Support Vector Machines

Support vector machines

The classification methods we have discussed so far can do well for data analytics, with relatively few predictors, when clarity and transparency are needed. As the goal gets more complex, features get less transparent and less interpretable, the number of examples get large, and number of classes get large, these properties will sometimes take a backseat to performance.

LDA and QDA have some limitations. They ASSUME normality, and compute the multi-dimensional mean of each group, form a discriminant function on the line between means, and use a linear or quadratic decision criterion orthogonal to that line. But what if the points are not normal? If the point clouds take on strange shapes, this might not be the right approach. What was critical in the first place was a criterion plane (or quadratic surface) that distinguishes the two groups.

A more sophisticated method tries to find that criterion plane by other means. The algorithm called a ‘support vector machine’ is the most well-known, and is also called a ‘kernel’ methods. In general, they are suitable for complex problems with relatively large training sets, and they rose to popularity following the limitations of early neural network models.

Some of these methods become a challenge as complexity scales large. These include: * Optimization. The least-squares approach used in regression, and maximum likelihood methods used in the glm may not scale well as the number of predictors get large. SVMs typically attempt to map the problem into a problem referred to as a ‘quadratic programming’ (QP) problem, which uses numerical methods to optimize the multi-variate function.

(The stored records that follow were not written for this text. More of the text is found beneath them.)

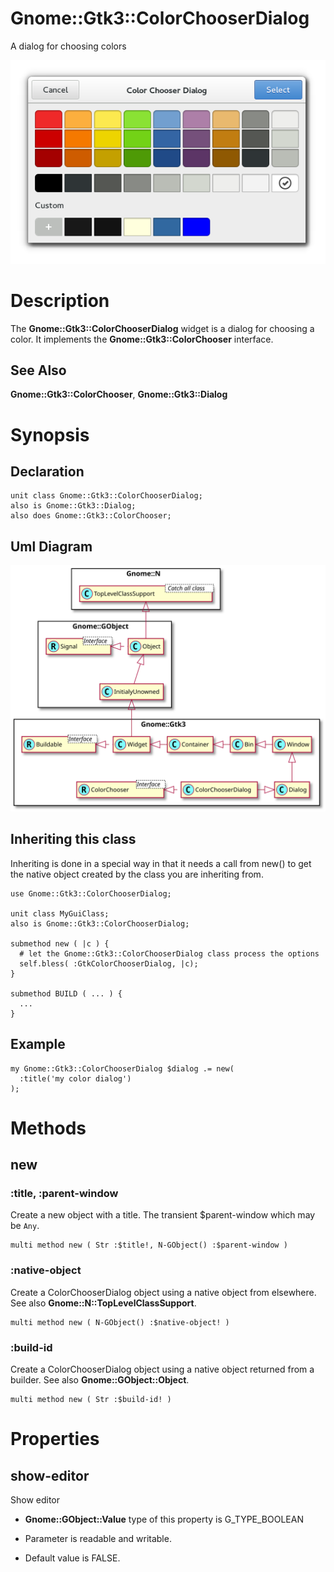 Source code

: Gnome::Gtk3::ColorChooserDialog
===============================

A dialog for choosing colors

![](images/colorchooser.png)

Description
===========

The **Gnome::Gtk3::ColorChooserDialog** widget is a dialog for choosing a color. It implements the **Gnome::Gtk3::ColorChooser** interface.

See Also
--------

**Gnome::Gtk3::ColorChooser**, **Gnome::Gtk3::Dialog**

Synopsis
========

Declaration
-----------

    unit class Gnome::Gtk3::ColorChooserDialog;
    also is Gnome::Gtk3::Dialog;
    also does Gnome::Gtk3::ColorChooser;

Uml Diagram
-----------

![](plantuml/ColorChooserDialog.svg)

Inheriting this class
---------------------

Inheriting is done in a special way in that it needs a call from new() to get the native object created by the class you are inheriting from.

    use Gnome::Gtk3::ColorChooserDialog;

    unit class MyGuiClass;
    also is Gnome::Gtk3::ColorChooserDialog;

    submethod new ( |c ) {
      # let the Gnome::Gtk3::ColorChooserDialog class process the options
      self.bless( :GtkColorChooserDialog, |c);
    }

    submethod BUILD ( ... ) {
      ...
    }

Example
-------

    my Gnome::Gtk3::ColorChooserDialog $dialog .= new(
      :title('my color dialog')
    );

Methods
=======

new
---

### :title, :parent-window

Create a new object with a title. The transient $parent-window which may be `Any`.

    multi method new ( Str :$title!, N-GObject() :$parent-window )

### :native-object

Create a ColorChooserDialog object using a native object from elsewhere. See also **Gnome::N::TopLevelClassSupport**.

    multi method new ( N-GObject() :$native-object! )

### :build-id

Create a ColorChooserDialog object using a native object returned from a builder. See also **Gnome::GObject::Object**.

    multi method new ( Str :$build-id! )

Properties
==========

show-editor
-----------

Show editor

  * **Gnome::GObject::Value** type of this property is G_TYPE_BOOLEAN

  * Parameter is readable and writable.

  * Default value is FALSE.

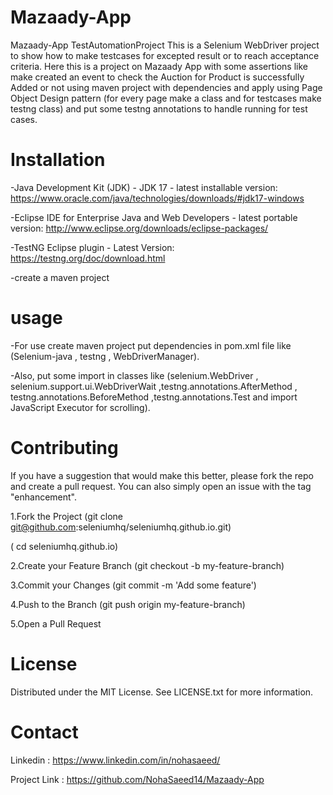 # Mazaady-App
Mazaady-App TestAutomationProject
This is a Selenium WebDriver project to show how to make testcases for excepted result or to reach acceptance criteria. Here this is a project on Mazaady App with some assertions like make created an event to check the Auction for Product is successfully Added or not using maven project with dependencies and apply using Page Object Design pattern (for every page make a class and for testcases make testng class) and put some testng annotations to handle running for test cases.

# Installation
-Java Development Kit (JDK) - JDK 17 - latest installable version: https://www.oracle.com/java/technologies/downloads/#jdk17-windows

-Eclipse IDE for Enterprise Java and Web Developers - latest portable version: http://www.eclipse.org/downloads/eclipse-packages/

-TestNG Eclipse plugin - Latest Version: https://testng.org/doc/download.html

-create a maven project

# usage
-For use create maven project put dependencies in pom.xml file like (Selenium-java , testng , WebDriverManager).

-Also, put some import in classes like (selenium.WebDriver , selenium.support.ui.WebDriverWait ,testng.annotations.AfterMethod , testng.annotations.BeforeMethod ,testng.annotations.Test and import JavaScript Executor for scrolling).

# Contributing
If you have a suggestion that would make this better, please fork the repo and create a pull request. You can also simply open an issue with the tag "enhancement".

1.Fork the Project (git clone git@github.com:seleniumhq/seleniumhq.github.io.git)

( cd seleniumhq.github.io)

2.Create your Feature Branch (git checkout -b my-feature-branch)

3.Commit your Changes (git commit -m 'Add some feature')

4.Push to the Branch (git push origin my-feature-branch)

5.Open a Pull Request

# License
Distributed under the MIT License. See LICENSE.txt for more information.

# Contact
Linkedin : https://www.linkedin.com/in/nohasaeed/

Project Link : https://github.com/NohaSaeed14/Mazaady-App
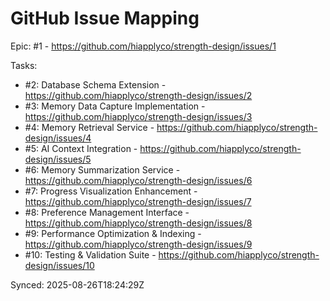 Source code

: # GitHub Issue Mapping

Epic: #1 - https://github.com/hiapplyco/strength-design/issues/1

Tasks:
- #2: Database Schema Extension - https://github.com/hiapplyco/strength-design/issues/2
- #3: Memory Data Capture Implementation - https://github.com/hiapplyco/strength-design/issues/3
- #4: Memory Retrieval Service - https://github.com/hiapplyco/strength-design/issues/4
- #5: AI Context Integration - https://github.com/hiapplyco/strength-design/issues/5
- #6: Memory Summarization Service - https://github.com/hiapplyco/strength-design/issues/6
- #7: Progress Visualization Enhancement - https://github.com/hiapplyco/strength-design/issues/7
- #8: Preference Management Interface - https://github.com/hiapplyco/strength-design/issues/8
- #9: Performance Optimization & Indexing - https://github.com/hiapplyco/strength-design/issues/9
- #10: Testing & Validation Suite - https://github.com/hiapplyco/strength-design/issues/10

Synced: 2025-08-26T18:24:29Z
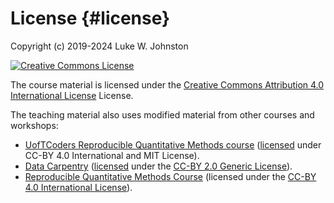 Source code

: # License {#license}

Copyright (c) 2019-2024 Luke W. Johnston

<a rel="license" href="https://creativecommons.org/licenses/by/4.0/"><img src="https://i.creativecommons.org/l/by/4.0/88x31.png" alt="Creative Commons License" style="border-width:0"/></a>

The course material is licensed under the [Creative Commons Attribution
4.0 International License](https://creativecommons.org/licenses/by/4.0/)
License.

The teaching material also uses modified material from other courses and
workshops:

-   [UofTCoders Reproducible Quantitative Methods
    course](https://uoftcoders.github.io/rcourse/)
    ([licensed](https://uoftcoders.github.io/rcourse/LICENSE.html) under
    CC-BY 4.0 International and MIT License).
-   [Data Carpentry](https://datacarpentry.org)
    ([licensed](https://datacarpentry.org/lessons/) under the [CC-BY 2.0
    Generic License](https://creativecommons.org/licenses/by/2.0/)).
-   [Reproducible Quantitative Methods
    Course](https://cbahlai.github.io/rqm-template/) (licensed under the
    [CC-BY 4.0 International
    License](https://creativecommons.org/licenses/by/4.0/)).

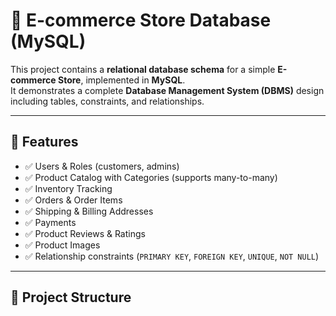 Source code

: # 🛒 E-commerce Store Database (MySQL)

This project contains a **relational database schema** for a simple **E-commerce Store**, implemented in **MySQL**.  
It demonstrates a complete **Database Management System (DBMS)** design including tables, constraints, and relationships.

---

## 📌 Features
- ✅ Users & Roles (customers, admins)  
- ✅ Product Catalog with Categories (supports many-to-many)  
- ✅ Inventory Tracking  
- ✅ Orders & Order Items  
- ✅ Shipping & Billing Addresses  
- ✅ Payments  
- ✅ Product Reviews & Ratings  
- ✅ Product Images  
- ✅ Relationship constraints (`PRIMARY KEY`, `FOREIGN KEY`, `UNIQUE`, `NOT NULL`)  

---

## 📂 Project Structure
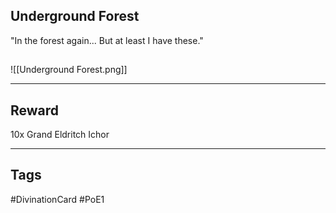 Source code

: ## Underground Forest
"In the forest again... But at least I have these."
## 
![[Underground Forest.png]]

---
## Reward
10x Grand Eldritch Ichor

---
## Tags
#DivinationCard
#PoE1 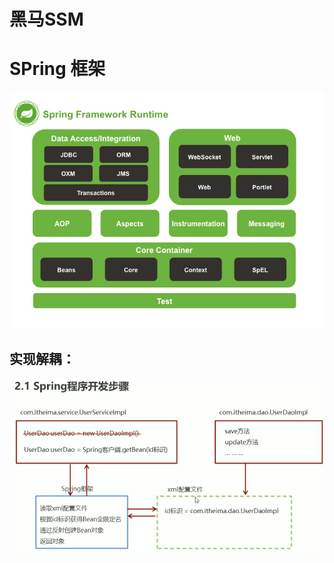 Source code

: # 黑马SSM

# SPring 框架

![spring overview](Untitled.assets/spring-overview.png)

## 实现解耦：

![image-20210714202602573](Untitled.assets/image-20210714202602573.png) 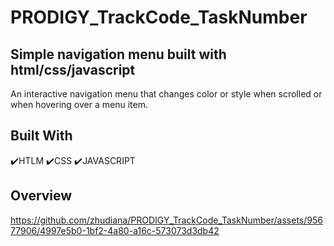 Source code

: # PRODIGY_TrackCode_TaskNumber
## Simple navigation menu built with html/css/javascript

 An interactive navigation menu that changes color or style when scrolled or when hovering over a menu item.

## Built With
✔️HTLM
✔️CSS
✔️JAVASCRIPT

## Overview

https://github.com/zhudiana/PRODIGY_TrackCode_TaskNumber/assets/95677906/4997e5b0-1bf2-4a80-a16c-573073d3db42


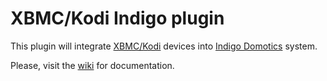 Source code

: # XBMC/Kodi Indigo plugin

This plugin will integrate [XBMC/Kodi](<https://kodi.tv/>) devices into [Indigo Domotics](<http://www.indigodomo.com/>) system.

Please, visit the [wiki](<https://github.com/tenallero/Indigo-XBMC/wiki>) for documentation.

Complex Features. For some types of data (such as audio, imagery, and video), we might be interested in creating complex features and use simple methods to classify. For example, to classify written text, we might identify lines in certain angles and combinations of these lines. To identify speech, we might try to translate into phonemes and then into sound patterns, and finally to words. In contrast, SVMs use what is referred to as a kernel–a way of measuring the similarity between any two exemplars. When a well-understood kernel is used, this permits substantial more efficiency. Furthermore, the useful features may be complex combinations or transformations of the raw features, which a kernel may make easier to manage.
Decision bounds. For simple classifications, decision rules based on simple combinations of features were sufficient. As the exemplar space gets complex, the bounds will become non-linear. Rather than choosing a simple bound based on maximizing cross-validation accuracy, a decision boundary and appropriate transformations are chosen that maximize the gap between groups (while minimizing mis-classification). These transformations can include, essentially, automatically examining interactions between features and using polynomial transforms as well, to permit separating classes with curved bounds.

SVMs were first described in the 1960s, but rose to prominance in the 1990s as tools for machine vision, when they began supplanting the neural networks developed in the 1980s. Their advantage over simpler methods are likely to be greatest when you have large data sets with many features–such as images or sounds, that are hard to make sense of otherwise. However, they can still be used on the simpler classification problems we have examined.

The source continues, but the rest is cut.